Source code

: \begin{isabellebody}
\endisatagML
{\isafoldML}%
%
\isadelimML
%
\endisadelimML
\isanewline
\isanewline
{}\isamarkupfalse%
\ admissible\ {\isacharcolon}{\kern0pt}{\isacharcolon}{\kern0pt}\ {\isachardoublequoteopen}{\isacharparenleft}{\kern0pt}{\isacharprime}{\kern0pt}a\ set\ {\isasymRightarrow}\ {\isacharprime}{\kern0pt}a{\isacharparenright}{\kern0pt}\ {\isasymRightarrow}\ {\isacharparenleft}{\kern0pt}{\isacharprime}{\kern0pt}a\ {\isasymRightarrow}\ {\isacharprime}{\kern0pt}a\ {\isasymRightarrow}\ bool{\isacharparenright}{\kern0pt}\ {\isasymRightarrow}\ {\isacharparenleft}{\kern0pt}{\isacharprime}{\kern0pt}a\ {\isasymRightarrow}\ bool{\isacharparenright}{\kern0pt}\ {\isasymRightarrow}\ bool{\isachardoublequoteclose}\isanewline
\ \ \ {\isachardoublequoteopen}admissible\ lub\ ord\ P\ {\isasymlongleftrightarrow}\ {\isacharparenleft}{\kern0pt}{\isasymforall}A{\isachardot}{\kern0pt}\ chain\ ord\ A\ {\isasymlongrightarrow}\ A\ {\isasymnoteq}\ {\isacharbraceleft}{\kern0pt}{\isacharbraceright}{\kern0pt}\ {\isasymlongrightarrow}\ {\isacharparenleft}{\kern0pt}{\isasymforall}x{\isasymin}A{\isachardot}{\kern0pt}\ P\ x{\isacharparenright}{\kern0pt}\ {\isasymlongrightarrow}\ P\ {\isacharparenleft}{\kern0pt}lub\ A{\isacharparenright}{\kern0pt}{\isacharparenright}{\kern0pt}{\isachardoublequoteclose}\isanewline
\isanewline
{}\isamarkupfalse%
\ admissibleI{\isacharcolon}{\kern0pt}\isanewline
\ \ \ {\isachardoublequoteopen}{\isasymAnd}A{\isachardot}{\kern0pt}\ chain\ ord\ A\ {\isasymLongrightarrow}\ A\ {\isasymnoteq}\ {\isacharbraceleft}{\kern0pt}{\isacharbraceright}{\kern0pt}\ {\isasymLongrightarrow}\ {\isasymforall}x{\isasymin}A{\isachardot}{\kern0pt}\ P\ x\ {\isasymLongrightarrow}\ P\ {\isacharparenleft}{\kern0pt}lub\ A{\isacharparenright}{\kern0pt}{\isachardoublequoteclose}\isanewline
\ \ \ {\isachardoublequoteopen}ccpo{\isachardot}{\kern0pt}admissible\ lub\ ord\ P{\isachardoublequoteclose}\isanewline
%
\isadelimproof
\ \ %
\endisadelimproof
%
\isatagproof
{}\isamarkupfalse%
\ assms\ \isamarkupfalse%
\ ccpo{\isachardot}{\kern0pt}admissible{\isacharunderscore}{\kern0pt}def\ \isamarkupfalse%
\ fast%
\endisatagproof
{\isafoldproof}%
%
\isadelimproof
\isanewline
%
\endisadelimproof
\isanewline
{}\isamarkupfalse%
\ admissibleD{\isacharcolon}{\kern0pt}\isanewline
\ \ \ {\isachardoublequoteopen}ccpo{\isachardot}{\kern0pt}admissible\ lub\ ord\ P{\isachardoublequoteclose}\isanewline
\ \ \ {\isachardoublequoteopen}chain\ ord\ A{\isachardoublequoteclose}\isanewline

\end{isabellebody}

● Exercise instructions
Answer only with how many lines in the records include "isasymforall".

● Task answer
2